Spotted this on the web.
Feral cats now cover 99.8% of Australia
Feral population of 2.1 to 6.3 million at a density of one cat for every 4 sq km.
Feral cat-free areas of Australia are limited to a few islands, of which 12 had feral cat populations until they were eradicated, and 16 fenced-in cat-free reserves.
Among the proposals being suggested by conservationists are rebuilding dense habitat, so small marsupials have “boltholes” to escape cats.
How about lantana and blackberry? Can they count as “dense habitat”? The guideline I like to use is that wildlife needs places where the vegetation keeps all humans out.
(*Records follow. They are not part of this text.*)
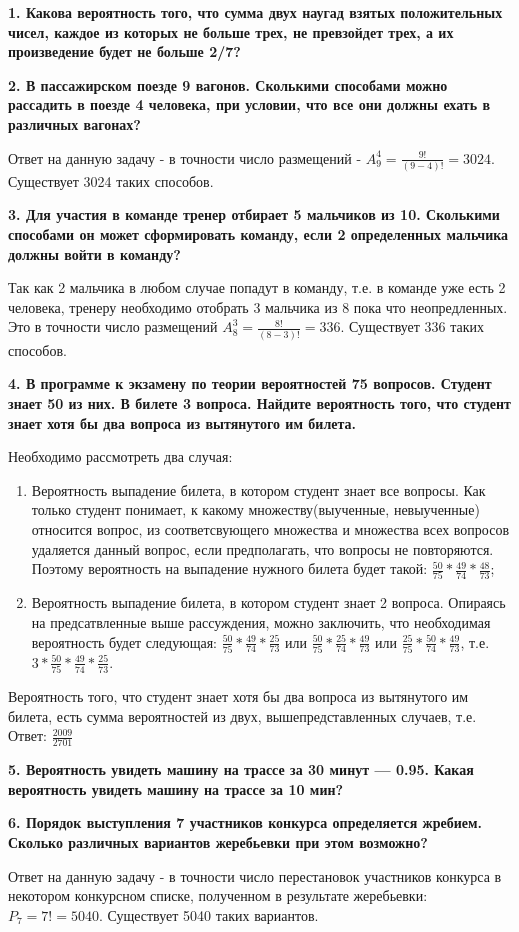 \documentclass{article}
\begin{document}
\textbf{1. Какова вероятность того, что сумма двух наугад взятых положительных чисел, каждое из которых не больше трех, не превзойдет трех, а их произведение будет не больше 2/7?}

\textbf{2. В пассажирском поезде 9 вагонов. Сколькими способами можно рассадить в поезде 4 человека, при условии, что все они должны ехать в различных вагонах?}

Ответ на данную задачу - в точности число размещений - $A^{4}_{9} = \frac{9!}{(9 - 4)!} = 3024$.
Существует 3024 таких способов.

\textbf{3. Для участия в команде тренер отбирает 5 мальчиков из 10. Сколькими способами он может сформировать команду, если 2 определенных мальчика должны войти в команду?}

Так как 2 мальчика в любом случае попадут в команду, т.е. в команде уже есть 2 человека, тренеру необходимо отобрать 3 мальчика из 8 пока что неопредленных. Это  в точности число размещений $A^{3}_{8} = \frac{8!}{(8 - 3)!} = 336$.
Существует 336 таких способов.

\textbf{4. В программе к экзамену по теории вероятностей 75 вопросов. Студент знает 50 из них. В билете 3 вопроса. Найдите вероятность того, что студент знает хотя бы два вопроса из вытянутого им билета.}

Необходимо рассмотреть два случая:
\begin{enumerate}
\item Вероятность выпадение билета, в котором студент знает все вопросы. Как только студент понимает, к какому множеству(выученные, невыученные) относится вопрос, из соответсвующего множества и множества всех вопросов удаляется данный вопрос, если предполагать, что вопросы не повторяются. Поэтому вероятность на выпадение нужного билета будет такой: $\frac{50}{75}*\frac{49}{74}*\frac{48}{73}$;
\item Вероятность выпадение билета, в котором студент знает 2 вопроса. Опираясь на предсатвленные выше рассуждения, можно заключить, что необходимая вероятность будет следующая: $\frac{50}{75}*\frac{49}{74}*\frac{25}{73}$ или $\frac{50}{75}*\frac{25}{74}*\frac{49}{73}$ или $\frac{25}{75}*\frac{50}{74}*\frac{49}{73}$, т.е. $3*\frac{50}{75}*\frac{49}{74}*\frac{25}{73}$.
\end{enumerate}

Вероятность того, что студент знает хотя бы два вопроса из вытянутого им билета, есть сумма вероятностей из двух, вышепредставленных случаев, т.е.
Ответ: $\frac{2009}{2701}$

\textbf{5. Вероятность увидеть машину на трассе за 30 минут — 0.95. Какая вероятность увидеть машину на трассе за 10 мин? }

\textbf{6. Порядок выступления 7 участников конкурса определяется жребием. Сколько различных вариантов жеребьевки при этом возможно?}

Ответ на данную задачу - в точности число перестановок участников конкурса в некотором конкурсном списке, полученном в результате жеребьевки: $P_{7} = 7! = 5040$.
Существует 5040 таких вариантов.
\end{document}
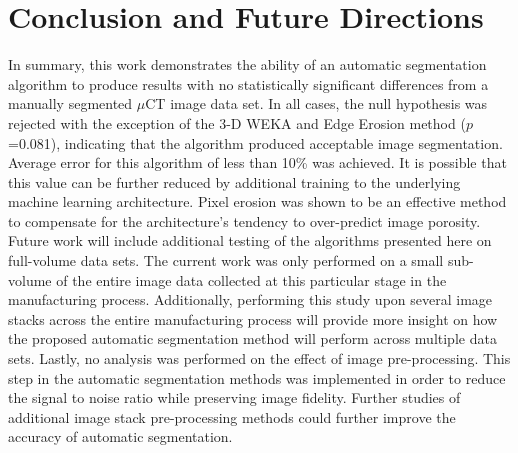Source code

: \documentclass[11pt, twocolumn]{IEEEtran}
\begin{document}
\section{Conclusion and Future Directions} 

In summary, this work demonstrates the ability of an automatic segmentation algorithm to produce results with no statistically significant differences from a manually segmented $\mu$CT image data set. In all cases, the null hypothesis was rejected with the exception of the 3-D WEKA and Edge Erosion method ($p$=0.081), indicating that the algorithm produced acceptable image segmentation. Average error for this algorithm of less than 10\% was achieved. It is possible that this value can be further reduced by additional training to the underlying machine learning architecture. Pixel erosion was shown to be an effective method to compensate for the architecture's tendency to over-predict image porosity.\\
Future work will include additional testing of the algorithms presented here on full-volume data sets. The current work was only performed on a small sub-volume of the entire image data collected at this particular stage in the manufacturing process. Additionally, performing this study upon several image stacks across the entire manufacturing process will provide more insight on how the proposed automatic segmentation method will perform across multiple data sets. Lastly, no analysis was performed on the effect of image pre-processing. This step in the automatic segmentation methods was implemented in order to reduce the signal to noise ratio while preserving image fidelity. Further studies of additional image stack pre-processing methods could further improve the accuracy of automatic segmentation.

%

\end{document}
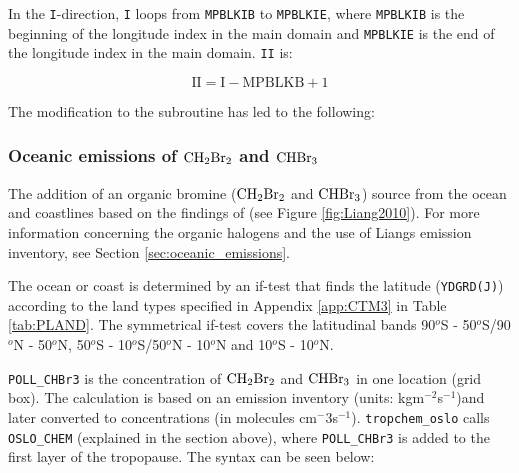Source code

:\medskip

In the \texttt{I}-direction, \texttt{I} loops from \texttt{MPBLKIB} to \texttt{MPBLKIE}, where \texttt{MPBLKIB} is the beginning of the longitude index in the main domain and \texttt{MPBLKIE} is the end of the longitude index in the main domain. \texttt{II} is: 

\begin{equation*}
    \text{II} = \text{I} - \text{MPBLKB} + 1
\end{equation*}

\medskip

The modification to the subroutine has led to the following: 


\subsubsection{Oceanic emissions of $\mathrm{CH_2Br_2}$ and $\mathrm{CHBr_3}$}\label{sec:impl_ocean_source}

The addition of an organic bromine ($\mathrm{CH_2Br_2}$ and $\mathrm{CHBr_3}$) source from the ocean and coastlines based on the findings of \cite{Liang2010} (see Figure \ref{fig:Liang2010}). For more information concerning the organic halogens and the use of Liangs emission inventory, see Section \ref{sec:oceanic_emissions}.

\medskip

The ocean or coast is determined by an if-test that finds the latitude (\texttt{YDGRD(J)}) according to the land types specified in Appendix \ref{app:CTM3} in Table \ref{tab:PLAND}. The symmetrical if-test covers the latitudinal bands 90$^o$S - 50$^o$S/90$^o$N - 50$^o$N, 50$^o$S - 10$^o$S/50$^o$N - 10$^o$N and 10$^o$S - 10$^o$N. 

\medskip

\texttt{POLL\_CHBr3} is the concentration of $\mathrm{CH_2Br_2}$ and $\mathrm{CHBr_3}$ in one location (grid box). The calculation is based on an emission inventory  (units: kgm$^{-2}$s$^{-1}$)and later converted to concentrations (in molecules cm$^-{3}$s$^{-1}$). \texttt{tropchem\_oslo} calls \texttt{OSLO\_CHEM} (explained in the section above), where \texttt{POLL\_CHBr3} is added to the first layer of the tropopause. The syntax can be seen below:


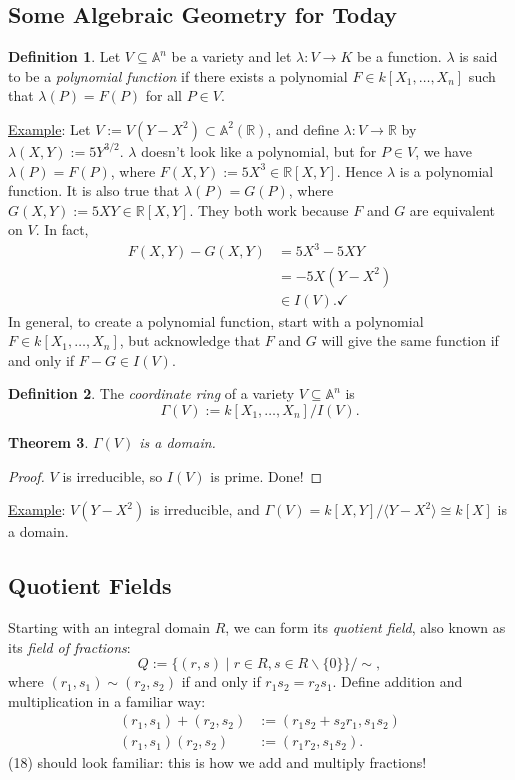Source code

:\documentclass[12pt]{article}
\newcommand{\real}{\mathbb{R}}
\newcommand{\ita}[1]{\textit{#1}}
\newcommand{\vbrack}[1]{\langle #1\rangle}
\newtheorem{theorem}{Theorem}[section]
\theoremstyle{definition}
\newtheorem{definition}[theorem]{Definition}
\begin{document}
\subsection{Some Algebraic Geometry for Today}
\begin{definition}
    Let $V\subseteq\mathbb{A}^n$ be a variety and let $\lambda:V\to K$ be a function. $\lambda$ is said to be a \ita{polynomial function} if there exists a polynomial $F\in k[X_1,\dotsc,X_n]$ such that $\lambda(P)=F(P)$ for all $P\in V$.
\end{definition}
\underline{Example}: Let $V:=V(Y-X^2)\subset\mathbb{A}^2(\real)$, and define $\lambda:V\to\real$ by $\lambda(X,Y):=5Y^{3/2}$. $\lambda$ doesn't look like a polynomial, but for $P\in V$, we have $\lambda(P)=F(P)$, where $F(X,Y):=5X^3\in\real[X,Y]$. Hence $\lambda$ is a polynomial function. It is also true that $\lambda(P)=G(P)$, where $G(X,Y):=5XY\in\real[X,Y]$. They both work because $F$ and $G$ are equivalent on $V$. In fact,
\begin{align*}
    F(X,Y)-G(X,Y)&=5X^3-5XY\\
    &=-5X(Y-X^2)\\
    &\in I(V). \checkmark
\end{align*}
In general, to create a polynomial function, start with a polynomial $F\in k[X_1,\dotsc,X_n]$, but acknowledge that $F$ and $G$ will give the same function if and only if $F-G\in I(V)$.
\begin{definition}
    The \ita{coordinate ring} of a variety $V\subseteq\mathbb{A}^n$ is 
    \begin{equation}
        \Gamma(V):=k[X_1,\dotsc,X_n]/I(V).
    \end{equation}
\end{definition}
\begin{theorem}
    $\Gamma(V)$ is a domain.
\end{theorem}
\begin{proof}
    $V$ is irreducible, so $I(V)$ is prime. Done!
\end{proof}
\underline{Example}: $V(Y-X^2)$ is irreducible, and $\Gamma(V)=k[X,Y]/\vbrack{Y-X^2}\cong k[X]$ is a domain.
\subsection{Quotient Fields}
Starting with an integral domain $R$, we can form its \ita{quotient field}, also known as its \ita{field of fractions}:
\begin{equation}
    Q:=\{(r,s)\mid r\in R,s\in R\backslash\{0\}\}/\sim,
\end{equation}
where $(r_1,s_1)\sim(r_2,s_2)$ if and only if $r_1s_2=r_2s_1$. Define addition and multiplication in a familiar way:
\begin{equation}
    \begin{split}
        (r_1,s_1)+(r_2,s_2)&:=(r_1s_2+s_2r_1,s_1s_2)\\
        (r_1,s_1)(r_2,s_2)&:=(r_1r_2,s_1s_2).
    \end{split}
\end{equation}
(18) should look familiar: this is how we add and multiply fractions!
\end{document}
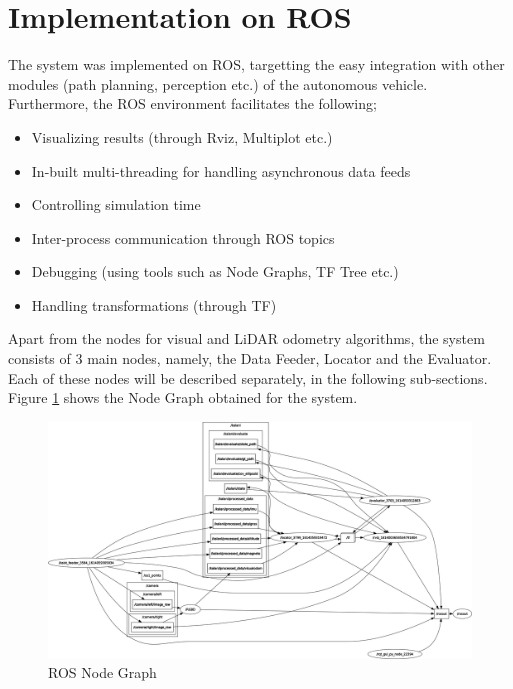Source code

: \section{Implementation on \acrlong{ROS}}
The system was implemented on \gls{ROS}, targetting the easy integration with other modules (path planning, perception etc.) of the autonomous vehicle. Furthermore, the \gls{ROS} environment facilitates the following;
\begin{itemize}
	\item Visualizing results (through Rviz, Multiplot etc.)
	\item In-built multi-threading for handling asynchronous data feeds
	\item Controlling simulation time
	\item Inter-process communication through \gls{ROS} topics
	\item Debugging (using tools such as Node Graphs, TF Tree etc.)
	\item Handling transformations (through TF)
\end{itemize}
Apart from the nodes for visual and \gls{LiDAR} odometry algorithms, the system consists of 3 main nodes, namely, the Data Feeder, Locator and the Evaluator. Each of these nodes will be described separately, in the following sub-sections. Figure \ref{fig:pa:nodeGraph} shows the Node Graph obtained for the system.

\begin{figure}[h]
	\begin{center}
	\includegraphics[width=\textwidth]{figs/rosgraph.png}
	\end{center}
	\vspace{-0.5cm}
	\caption[\gls{ROS} Node Graph]{\gls{ROS} Node Graph}
	\label{fig:pa:nodeGraph}
	\vspace{0.5cm}
\end{figure}

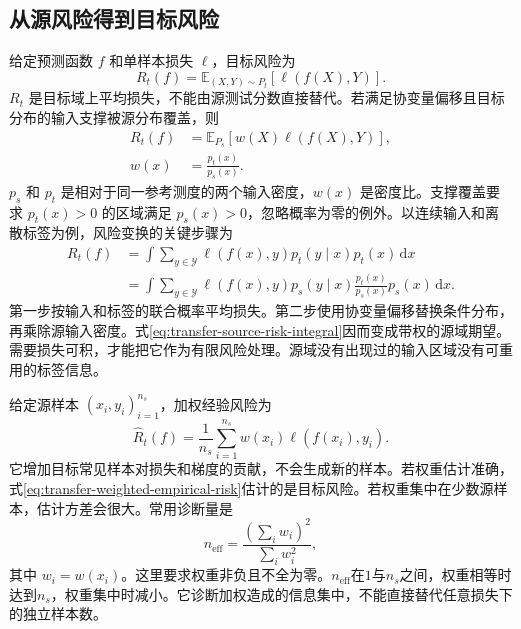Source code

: \subsection{从源风险得到目标风险}
给定预测函数 $f$ 和单样本损失 $\ell$，目标风险为
\begin{equation}
 R_t(f)=\mathbb E_{(X,Y)\sim P_t}\left[\ell(f(X),Y)\right].
\label{eq:transfer-target-risk}
\end{equation}
$R_t$ 是目标域上平均损失，不能由源测试分数直接替代。若满足协变量偏移且目标分布的输入支撑被源分布覆盖，则
\begin{align}
R_t(f)
&=\mathbb E_{P_s}\left[w(X)\ell(f(X),Y)\right],\\
 w(x)&=\frac{p_t(x)}{p_s(x)}.
\label{eq:transfer-importance-weight}
\end{align}
$p_s$ 和 $p_t$ 是相对于同一参考测度的两个输入密度，$w(x)$ 是密度比。支撑覆盖要求 $p_t(x)>0$ 的区域满足 $p_s(x)>0$，忽略概率为零的例外。以连续输入和离散标签为例，风险变换的关键步骤为
\begin{align}
 R_t(f)&=\int\sum_{y\in\mathcal Y}\ell(f(x),y)p_t(y\mid x)p_t(x)\,\mathrm dx\\
 &=\int\sum_{y\in\mathcal Y}\ell(f(x),y)p_s(y\mid x)
 \frac{p_t(x)}{p_s(x)}p_s(x)\,\mathrm dx.
 \label{eq:transfer-source-risk-integral}
\end{align}
第一步按输入和标签的联合概率平均损失。第二步使用协变量偏移替换条件分布，再乘除源输入密度。式\eqref{eq:transfer-source-risk-integral}因而变成带权的源域期望。需要损失可积，才能把它作为有限风险处理。源域没有出现过的输入区域没有可重用的标签信息。

给定源样本 $(x_i,y_i)_{i=1}^{n_s}$，加权经验风险为
\begin{equation}
\widehat R_t(f)=\frac1{n_s}\sum_{i=1}^{n_s}w(x_i)\ell(f(x_i),y_i).
\label{eq:transfer-weighted-empirical-risk}
\end{equation}
它增加目标常见样本对损失和梯度的贡献，不会生成新的样本。若权重估计准确，式\eqref{eq:transfer-weighted-empirical-risk}估计的是目标风险。若权重集中在少数源样本，估计方差会很大。常用诊断量是
\begin{equation}
 n_{\mathrm{eff}}=\frac{(\sum_iw_i)^2}{\sum_iw_i^2},
\end{equation}
其中 $w_i=w(x_i)$。这里要求权重非负且不全为零。$n_{\mathrm{eff}}$在$1$与$n_s$之间，权重相等时达到$n_s$，权重集中时减小。它诊断加权造成的信息集中，不能直接替代任意损失下的独立样本数。

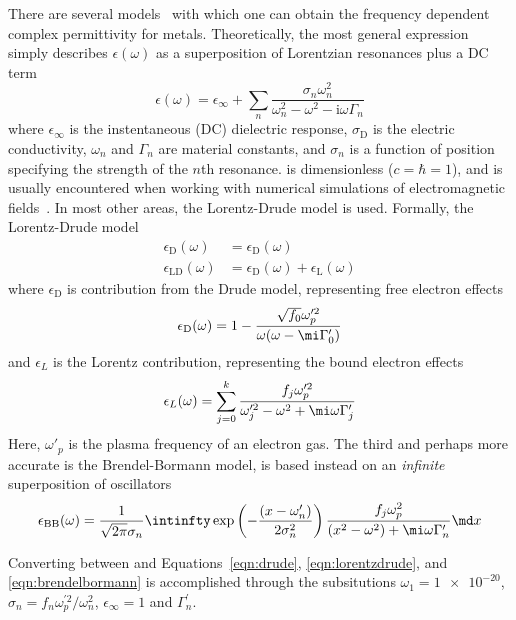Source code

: There are several models~\cite{rakic1998optical} with which one
can obtain the frequency dependent complex permittivity for metals.
Theoretically, the most general expression simply describes
$\epsilon(\omega)$ as a superposition of Lorentzian resonances plus a DC
term
\begin{equation}
\epsilon(\omega)= \epsilon_\infty+\sum_n \frac{\sigma_n \omega_n^2} {\omega_n^2-\omega^2-{\mathrm{i}}\omega\Gamma_n}
\label{eqn:meepdispersion}
\end{equation}
where $\epsilon_\infty$ is the instentaneous (DC) dielectric response,
$\sigma_\mathrm{D}$ is the electric conductivity, $\omega_n$ and $\Gamma_n$ are
material constants, and $\sigma_n$ is a function of position specifying the
strength of the $n$th resonance.   is
dimensionless ($c=\hbar=1$), and is usually encountered when working with
numerical simulations of electromagnetic fields~\cite{oskooi2010meep}.
In most other areas, the Lorentz-Drude model is used.  Formally, the Lorentz-Drude model
\begin{align}
\epsilon_\mathrm{D}(\omega)&=\epsilon_\mathrm{D}(\omega)\\
\epsilon_\mathrm{LD}(\omega)&=\epsilon_\mathrm{D}(\omega)+\epsilon_\mathrm{L}(\omega)
\end{align}
where $\epsilon_\mathrm{D}$ is contribution from the Drude model, representing
free electron effects
\begin{align}
\epsilon_\mathrm{D}(\omega)=1-\frac{\sqrt{f_0} \omega_p^{\prime 2}}{\omega(\omega -
\mi\Gamma_0^\prime)}
\label{eqn:drude}
\end{align}
and $\epsilon_L$ is the Lorentz contribution, representing the bound
electron effects
\begin{align}
\epsilon_L(\omega) =\sum_{j=0}^{k}\frac{f_j\omega_p^{\prime 2}}{\omega_j^{\prime
2}-\omega^2+\mi\omega\Gamma_j^\prime}
\label{eqn:lorentzdrude}
\end{align}
Here, $\omega'_p$ is the plasma frequency of an electron gas.
The third and perhaps more accurate is the Brendel-Bormann model, is based instead on an
\textit{infinite} superposition of oscillators
\begin{align}
\epsilon_\text{BB}(\omega) = \frac{1}{\sqrt{2 \pi} \sigma_n} \intinfty
\exp\left(-\frac{(x-\omega'_n)}{2 \sigma_n^2}\right)
\frac{f_j \omega_p^2}{(x^2-\omega^2)+\mi \omega \Gamma'_n} \md x
\label{eqn:brendelbormann}
\end{align}

Converting between  and
Equations~\ref{eqn:drude}, \ref{eqn:lorentzdrude}, and
\ref{eqn:brendelbormann} is accomplished through the subsitutions $\omega_1
= \num{1e-20}$, $\sigma_n = {f_n \omega_p^{\prime 2}}/{\omega_n^2}$,
$\epsilon_\infty=1$ and $\Gamma_n^\prime$.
Suggestions that feral cats could be trapped, desexed, and rereleased as a method of population control were “crazy”, Dickman said, because you would have to desex at least 75% of the population to have an impact. That’s almost 5 million difficult-to-trap cats.
>>Among the proposals being suggested by conservationists are rebuilding dense habitat, so small marsupials have “boltholes” to escape cats.<<
It is very necessary to provide small animals with low dense vegetation so they can hide and escape the predators. Such habitat tends to be a fire hazard and more likely to be burnt out during bushfires or fuel reduction burns, but it must be persevered with to give them some hope of survival. I have seen dense blackberry providing suitable habitat for bandicoots and other small animals, so very good, but has the habit of spreading into farming areas, so not popular with some people. Not sure about Lantana, but it would need to be dense enough to keep cats and foxes out and being without thorns it might not be ideal.
>>Suggestions that feral cats could be trapped, desexed, and rereleased as a method of population control were “crazy”, Dickman said, because you would have to desex at least 75% of the population to have an impact. That’s almost 5 million difficult-to-trap cats.<<
Not sure what you would need to do there, but it is fraught with problems that will not be quick or easy to solve.